- Official poster
- Directed by: Majid Esmaeili
- Written by: Majid Esmaeili
- Produced by: Mojtaba Amini
- Starring: Pouria PoursorkhMir Taher MazlumiMino SalehiAmir Karbalaei-Zadeh
- Music by: Behzad Abdi
- Production company: Avin Media Studio
- Distributed by: Bahman Sabz Cultural and Artistic Institute
- Release date: 8 August 2025 (Iran);
- Running time: 81 minutes
- Country: Iran
- Language: Persian
- Budget: 1–2 billion Iranian tomans
- Box office: 9,128,000,000 Iranian tomans

= King of Water =

King of Water is an Iranian 3D animation in the realistic genre, produced in 2018 (1397 in Iranian calendar) and released on August 8, 2025, in cinemas across the country. It was written and directed by Majid Esmaeili, produced by Mojtaba Amini, and supervised by Hossein Soltani at Avin Media Studio. The story follows Iranian youths striving to free United Nations personnel from terrorists. Within less than two months of release, it attracted over 170,000 viewers and earned more than 9.1 billion tomans, making it the highest-grossing animation in Iran during August and September.

Majid Esmaeili has announced that a second installment is planned and is expected to be completed by 2027 (1406 Iranian calendar).

== Plot ==
The story takes place near the city of Samarra and depicts the hostage-taking of a UN expert team by a terrorist group. A group of Iranians, led by a character named Farid, traces the source of these activities. The narrative touches on themes such as Iran’s defensive strength and Islamic unity.

== Production ==
Production took place at Avin Media Studio with over 100 staff members and utilized motion capture technology. The main characters are voiced by Pouria Poursorkh, Mir Taher Mazlumi, Mino Salehi, and Amir Karbalaei-Zadeh, with music composed by Behzad Abdi.

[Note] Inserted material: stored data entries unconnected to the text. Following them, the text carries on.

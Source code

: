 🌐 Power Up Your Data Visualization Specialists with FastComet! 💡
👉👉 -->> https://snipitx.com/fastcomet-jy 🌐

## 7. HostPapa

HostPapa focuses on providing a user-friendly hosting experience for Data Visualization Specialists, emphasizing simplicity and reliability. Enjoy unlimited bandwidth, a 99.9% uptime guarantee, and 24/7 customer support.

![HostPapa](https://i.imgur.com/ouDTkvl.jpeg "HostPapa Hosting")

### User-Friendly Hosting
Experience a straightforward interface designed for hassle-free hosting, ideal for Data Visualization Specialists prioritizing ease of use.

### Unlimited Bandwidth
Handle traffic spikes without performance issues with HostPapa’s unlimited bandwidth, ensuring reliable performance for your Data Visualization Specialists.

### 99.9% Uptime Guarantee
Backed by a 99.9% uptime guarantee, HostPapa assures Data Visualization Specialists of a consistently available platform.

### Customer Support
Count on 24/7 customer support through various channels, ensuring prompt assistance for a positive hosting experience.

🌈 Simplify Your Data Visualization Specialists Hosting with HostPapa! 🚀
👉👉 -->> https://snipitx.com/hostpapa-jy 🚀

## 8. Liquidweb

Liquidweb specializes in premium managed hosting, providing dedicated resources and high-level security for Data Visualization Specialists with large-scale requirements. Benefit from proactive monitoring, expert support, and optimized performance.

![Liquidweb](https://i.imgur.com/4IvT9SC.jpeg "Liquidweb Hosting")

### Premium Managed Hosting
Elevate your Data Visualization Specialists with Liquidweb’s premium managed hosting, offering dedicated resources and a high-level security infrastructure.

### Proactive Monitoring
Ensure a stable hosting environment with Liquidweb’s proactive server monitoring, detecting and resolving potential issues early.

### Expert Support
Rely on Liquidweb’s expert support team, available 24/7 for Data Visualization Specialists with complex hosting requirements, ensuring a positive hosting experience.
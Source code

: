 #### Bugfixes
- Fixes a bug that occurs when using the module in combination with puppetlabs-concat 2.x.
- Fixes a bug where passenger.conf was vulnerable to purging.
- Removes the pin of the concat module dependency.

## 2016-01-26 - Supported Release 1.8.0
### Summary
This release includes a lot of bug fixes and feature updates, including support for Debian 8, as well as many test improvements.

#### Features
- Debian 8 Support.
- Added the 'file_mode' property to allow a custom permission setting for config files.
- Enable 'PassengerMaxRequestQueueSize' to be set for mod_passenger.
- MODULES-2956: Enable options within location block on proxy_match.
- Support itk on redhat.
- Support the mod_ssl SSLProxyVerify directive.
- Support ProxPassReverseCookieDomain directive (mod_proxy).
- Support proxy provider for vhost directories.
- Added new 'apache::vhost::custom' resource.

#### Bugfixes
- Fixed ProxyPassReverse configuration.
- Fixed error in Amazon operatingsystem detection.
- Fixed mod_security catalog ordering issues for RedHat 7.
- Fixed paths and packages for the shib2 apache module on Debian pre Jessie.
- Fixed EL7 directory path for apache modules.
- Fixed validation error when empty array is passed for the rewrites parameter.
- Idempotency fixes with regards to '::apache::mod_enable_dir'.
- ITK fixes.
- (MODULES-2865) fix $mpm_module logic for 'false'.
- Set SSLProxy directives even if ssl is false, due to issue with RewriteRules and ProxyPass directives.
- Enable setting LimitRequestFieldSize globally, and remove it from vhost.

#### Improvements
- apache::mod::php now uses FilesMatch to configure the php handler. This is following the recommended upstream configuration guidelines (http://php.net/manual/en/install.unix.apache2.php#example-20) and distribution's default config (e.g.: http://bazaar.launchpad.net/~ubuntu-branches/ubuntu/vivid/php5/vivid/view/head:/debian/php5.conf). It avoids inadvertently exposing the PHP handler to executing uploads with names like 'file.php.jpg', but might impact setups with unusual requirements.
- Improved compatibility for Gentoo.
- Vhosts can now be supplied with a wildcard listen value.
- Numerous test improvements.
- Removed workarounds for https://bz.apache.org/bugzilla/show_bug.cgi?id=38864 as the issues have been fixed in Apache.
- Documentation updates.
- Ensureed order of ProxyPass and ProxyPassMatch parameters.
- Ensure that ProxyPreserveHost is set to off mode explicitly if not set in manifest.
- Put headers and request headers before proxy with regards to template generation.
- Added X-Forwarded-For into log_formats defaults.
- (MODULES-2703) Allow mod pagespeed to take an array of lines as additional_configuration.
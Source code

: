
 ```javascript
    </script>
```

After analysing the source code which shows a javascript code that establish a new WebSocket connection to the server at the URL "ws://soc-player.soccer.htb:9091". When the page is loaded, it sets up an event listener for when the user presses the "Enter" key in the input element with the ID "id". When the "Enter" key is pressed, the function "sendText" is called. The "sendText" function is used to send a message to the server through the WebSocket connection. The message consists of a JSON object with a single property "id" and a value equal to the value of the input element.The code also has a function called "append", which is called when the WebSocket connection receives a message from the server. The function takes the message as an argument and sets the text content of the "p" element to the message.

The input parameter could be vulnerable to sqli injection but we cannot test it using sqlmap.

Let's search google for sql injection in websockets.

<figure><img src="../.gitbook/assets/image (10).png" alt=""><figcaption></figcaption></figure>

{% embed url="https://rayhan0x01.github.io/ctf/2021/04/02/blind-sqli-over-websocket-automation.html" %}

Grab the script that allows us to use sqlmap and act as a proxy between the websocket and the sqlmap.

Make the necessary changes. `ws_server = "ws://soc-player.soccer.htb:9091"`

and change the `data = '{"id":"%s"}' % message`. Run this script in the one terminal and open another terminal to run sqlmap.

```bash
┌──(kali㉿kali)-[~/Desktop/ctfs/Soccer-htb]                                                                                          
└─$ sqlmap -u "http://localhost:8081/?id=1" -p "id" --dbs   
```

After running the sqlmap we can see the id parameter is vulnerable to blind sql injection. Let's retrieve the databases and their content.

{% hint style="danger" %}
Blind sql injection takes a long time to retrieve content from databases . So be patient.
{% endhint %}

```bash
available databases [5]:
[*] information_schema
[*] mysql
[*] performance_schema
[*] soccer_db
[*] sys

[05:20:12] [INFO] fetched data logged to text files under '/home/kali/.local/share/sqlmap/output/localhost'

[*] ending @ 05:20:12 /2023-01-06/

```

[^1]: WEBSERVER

In an interview, the director stated that keeping the staff on the project for several years while producing heavy content in a child-friendly style was the biggest production challenge.

== Release ==
Theatrical release began on August 8, 2025. The animation was shown in cinema complexes as well as in schools, mosques, and villages. Online and TV distribution has also been planned. It became the highest-grossing animation in Iran for the summer months of 2025.

== Awards ==
The film received the Honorary Diploma for Best Animation at the 10th Ammar International Popular Film Festival.